Uchiha Satsuki, infamous pizza-gremlin, needed precisely none of that.

Coming from a major shinobi clan, she'd had remedial lessons in Fire Fan Blade, the traditional Uchiha style, for several years now. Regardless of the fact that her family's art wasn't suitable to her own fighting style, she'd had her foundation laid. She knew the basics of using a sword, she understood what she didn't need in further instruction, and she was fluid enough not to actually need rigid form practice to instill strength in her motions. There was also the slight issue that Satsuki was simply far more talented than Tenten, to be brutally honest.

I could still teach her Shii-Cho, but given she wasn't a raw initiate in swordsmanship like a relatively poor student-orphan such as Tenten, Satsuki wouldn't get much out of it.

All of this is important because, after Satsuki had heard I'd made and given Tenten a sword and was now teaching her, she moped and sulked around like an irritated cat until I got the hint and gave her what she wanted.

At least I didn't have to worry about a gift for her birthday in three months.

It was also helpful that Sagara gave me a few hours every second or third day to tutor the two in swordsmanship. All of which I knew to mean something was at work behind the scenes, but I'd been a dumbass and decided to invoke the Power of Friendship and it was too late to put the genie back in the bottle now.

Which left me with a problem, because I could run the clock out until Satsuki got bored and left for greener pastures by subjecting her to largely pointless Shii-Cho training or I could grab another sword style to begin training her in. A swordstyle that, unfortunately, would not involve a more advanced lightsaber form because I did not actually have access to a plasma blade for her to wield. Sure, in theory, you could dismantle and rebuild one of the higher Jedi forms into something that could be used with a mundane uchigatana, but if you're going to put that much work into it, why not just pick a different style in the first place.

Because the brutal truth was that Makashi through Juyo all absolutely needed a lightsaber to properly function. I could maybe adapt Form II to work with a high-quality chakra blade, but that would mean not only spontaneously developing the ability to forge some of the most powerful and expensive weapons in the elemental nations, but also debuting a new sword style after gifting a blade to Satsuki.

I was probably already on someone's radar at this point given my development of cheap and easy high-quality ninja wire, even if they weren't watching Tenten and I practice.

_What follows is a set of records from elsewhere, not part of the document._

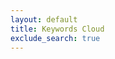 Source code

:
 ```yaml
---
layout: default
title: Keywords Cloud
exclude_search: true
---
```

<script>
    $(document).ready(function () {    
        var tags = [];
        {%- for tag in site.tags -%}
            {% assign tag_slug = tag[0] | sluggify %}                    
            {% assign weight = site.tags[tag_slug] | size %}
            {% assign title = tag[0] | downcase %}
            tags.push({
                text: "{{ title }}",
                weight: '{{ weight }}',
                link: '{% include tag_url.html tag=title %}?w={{ weight }}'
            });
        {%- endfor %}

        $('.wordcloud').jQCloud(tags, {
            'shape': 'rectangular'
        });    
    });    
</script>

<div class="wordcloud col" style="height: 400px;"></div> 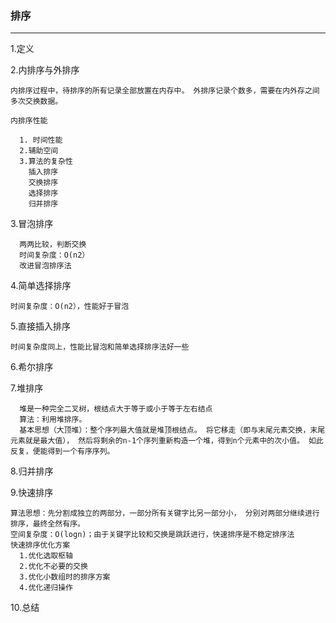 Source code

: ### 排序
***
1.定义

2.内排序与外排序
  ```
  内排序过程中，待排序的所有记录全部放置在内存中。 外排序记录个数多，需要在内外存之间多次交换数据。
 
  内排序性能
  
    1. 时间性能
    2.辅助空间
    3.算法的复杂性
      插入排序
      交换排序
      选择排序
      归并排序
  ```    
3.冒泡排序
```
  两两比较，判断交换
  时间复杂度：O(n2）
  改进冒泡排序法
```
4.简单选择排序
 ```
 时间复杂度：O(n2），性能好于冒泡
```
5.直接插入排序
  ```
  时间复杂度同上，性能比冒泡和简单选择排序法好一些
```
6.希尔排序

7.堆排序
```
  堆是一种完全二叉树，根结点大于等于或小于等于左右结点
  算法：利用堆排序。
  基本思想（大顶堆）：整个序列最大值就是堆顶根结点。 将它移走（即与末尾元素交换，末尾元素就是最大值）， 然后将剩余的n-1个序列重新构造一个堆，得到n个元素中的次小值。 如此反复，便能得到一个有序序列。
```
8.归并排序

9.快速排序
  ```
  算法思想：先分割成独立的两部分，一部分所有关键字比另一部分小， 分别对两部分继续进行排序，最终全然有序。
  空间复杂度：O(logn)；由于关键字比较和交换是跳跃进行，快速排序是不稳定排序法
  快速排序优化方案
    1.优化选取枢轴
    2.优化不必要的交换
    3.优化小数组时的排序方案
    4.优化递归操作
  ```
10.总结







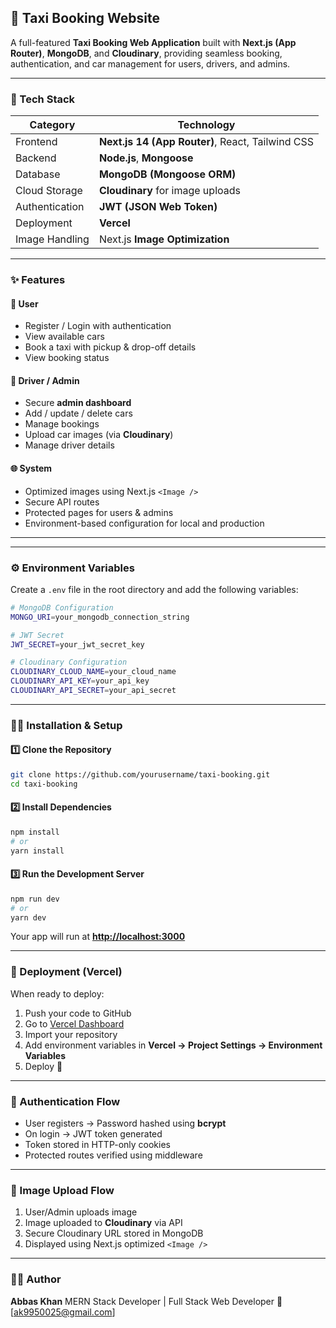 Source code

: ## 🚖 Taxi Booking Website

A full-featured **Taxi Booking Web Application** built with **Next.js (App Router)**, **MongoDB**, and **Cloudinary**, providing seamless booking, authentication, and car management for users, drivers, and admins.

---

### 🧠 Tech Stack

| Category       | Technology                                       |
| -------------- | ------------------------------------------------ |
| Frontend       | **Next.js 14 (App Router)**, React, Tailwind CSS |
| Backend        | **Node.js**, **Mongoose**        |
| Database       | **MongoDB (Mongoose ORM)**                       |
| Cloud Storage  | **Cloudinary** for image uploads                 |
| Authentication | **JWT (JSON Web Token)**                         |
| Deployment     | **Vercel**                                       |
| Image Handling | Next.js **Image Optimization**                   |

---

### ✨ Features

#### 👥 User

* Register / Login with authentication
* View available cars
* Book a taxi with pickup & drop-off details
* View booking status

#### 🚗 Driver / Admin

* Secure **admin dashboard**
* Add / update / delete cars
* Manage bookings
* Upload car images (via **Cloudinary**)
* Manage driver details

#### 🌐 System

* Optimized images using Next.js `<Image />`
* Secure API routes
* Protected pages for users & admins
* Environment-based configuration for local and production

---

---

### ⚙️ Environment Variables

Create a `.env` file in the root directory and add the following variables:

```bash
# MongoDB Configuration
MONGO_URI=your_mongodb_connection_string

# JWT Secret
JWT_SECRET=your_jwt_secret_key

# Cloudinary Configuration
CLOUDINARY_CLOUD_NAME=your_cloud_name
CLOUDINARY_API_KEY=your_api_key
CLOUDINARY_API_SECRET=your_api_secret
```

---

### 🧑‍💻 Installation & Setup

#### 1️⃣ Clone the Repository

```bash
git clone https://github.com/yourusername/taxi-booking.git
cd taxi-booking
```

#### 2️⃣ Install Dependencies

```bash
npm install
# or
yarn install
```

#### 3️⃣ Run the Development Server

```bash
npm run dev
# or
yarn dev
```

Your app will run at **[http://localhost:3000](http://localhost:3000)**

---

### 🚀 Deployment (Vercel)

When ready to deploy:

1. Push your code to GitHub
2. Go to [Vercel Dashboard](https://vercel.com)
3. Import your repository
4. Add environment variables in **Vercel → Project Settings → Environment Variables**
5. Deploy 🚀

---

### 🔐 Authentication Flow

* User registers → Password hashed using **bcrypt**
* On login → JWT token generated
* Token stored in HTTP-only cookies
* Protected routes verified using middleware

---

### 📸 Image Upload Flow

1. User/Admin uploads image
2. Image uploaded to **Cloudinary** via API
3. Secure Cloudinary URL stored in MongoDB
4. Displayed using Next.js optimized `<Image />`

---

### 🧑‍💼 Author

**Abbas Khan**
MERN Stack Developer | Full Stack Web Developer
📧 [ak9950025@gmail.com]
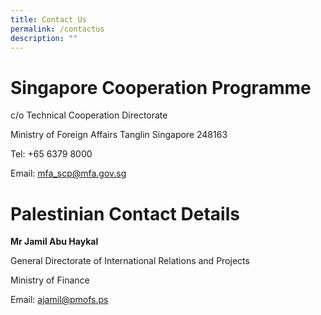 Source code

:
 ```yaml
---
title: Contact Us
permalink: /contactus
description: ""
---
```

# Singapore Cooperation Programme
c/o Technical Cooperation Directorate

Ministry of Foreign Affairs
Tanglin
Singapore 248163

Tel: +65 6379 8000

Email: mfa_scp@mfa.gov.sg

# Palestinian Contact Details

**Mr Jamil Abu Haykal**

General Directorate of International Relations and Projects

Ministry of Finance

Email: ajamil@pmofs.ps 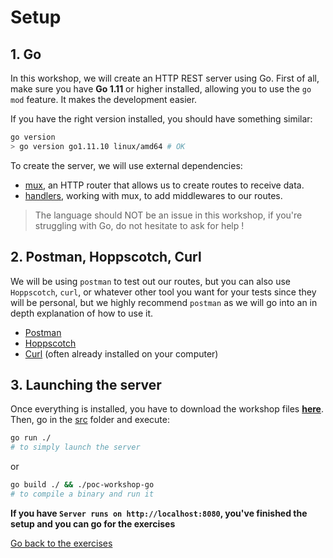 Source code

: # Setup

## 1. Go

In this workshop, we will create an HTTP REST server using Go.
First of all, make sure you have **Go 1.11** or higher installed, allowing you to use the `go mod` feature. It makes the development easier.

If you have the right version installed, you should have something similar:
```sh
go version
> go version go1.11.10 linux/amd64 # OK
```

To create the server, we will use external dependencies:
- [mux](https://www.gorillatoolkit.org/pkg/mux), an HTTP router that allows us to create routes to receive data.
- [handlers](https://www.gorillatoolkit.org/pkg/handlers), working with mux, to add middlewares to our routes.

> The language should NOT be an issue in this workshop, if you're struggling with Go, do not hesitate to ask for help !

## 2. Postman, Hoppscotch, Curl

We will be using `postman` to test out our routes, but you can also use `Hoppscotch`, `curl`, or whatever other tool you want for your tests since they will be personal, but we highly recommend `postman` as we will go into an in depth explanation of how to use it.

- [Postman](https://www.postman.com/downloads/)
- [Hoppscotch](https://hoppscotch.io/)
- [Curl](https://curl.haxx.se/) (often already installed on your computer)

## 3. Launching the server

Once everything is installed, you have to download the workshop files **[here](https://downgit.github.io/#/home?url=https://github.com/PoCInnovation/Workshops/tree/master/software/02.Go/src)**.
Then, go in the [src](./src) folder and execute:
```sh
go run ./
# to simply launch the server
```
or
```sh
go build ./ && ./poc-workshop-go
# to compile a binary and run it
```

**If you have `Server runs on http://localhost:8080`, you've finished the setup and you can go for the exercises**

[Go back to the exercises](./README.md)
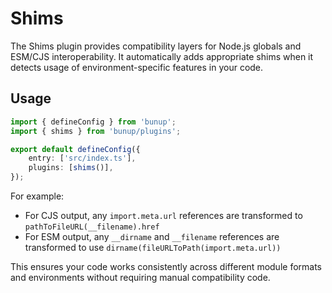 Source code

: # Shims

The Shims plugin provides compatibility layers for Node.js globals and ESM/CJS interoperability. It automatically adds appropriate shims when it detects usage of environment-specific features in your code.

## Usage

```ts [bunup.config.ts]
import { defineConfig } from 'bunup';
import { shims } from 'bunup/plugins';

export default defineConfig({
	entry: ['src/index.ts'],
	plugins: [shims()],
});
```

For example:

- For CJS output, any `import.meta.url` references are transformed to `pathToFileURL(__filename).href`
- For ESM output, any `__dirname` and `__filename` references are transformed to use `dirname(fileURLToPath(import.meta.url))`

This ensures your code works consistently across different module formats and environments without requiring manual compatibility code.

Something which really should have occurred to me months prior.

So, no, I wasn't going to raise another half-dozen red flags simply to learn and teach some crazy bullshit plasma blade space paladin swordsmanship to a ninja.

Again, at least. Once was a stupid mistake, two or more times was just crazy.

The alternative of waiting out Satsuki's patience was promptly considered... and ultimately discarded. I actually liked Satsuki, even if she was a pizza mooch, and didn't want to waste her time like that. During that time she could also be learning some other skill that would save her life in the wilds of this non-canon setting, so in some ways pushing her through shitty remedial lessons was an active betrayal of our friendship and might contribute to her early demise.

All of these are perfectly valid rationalizations I told myself again and again over the last month to justify investing potential in Hiten Mitsurugi Ryu.

I had to do it to be a good friend and it was definitely not because my inner weeb demanded I seize the golden opportunity to grab what was possibly my favorite fictional sword style of all time, I swear.

Anyone who says otherwise is a filthy lying liar who lies.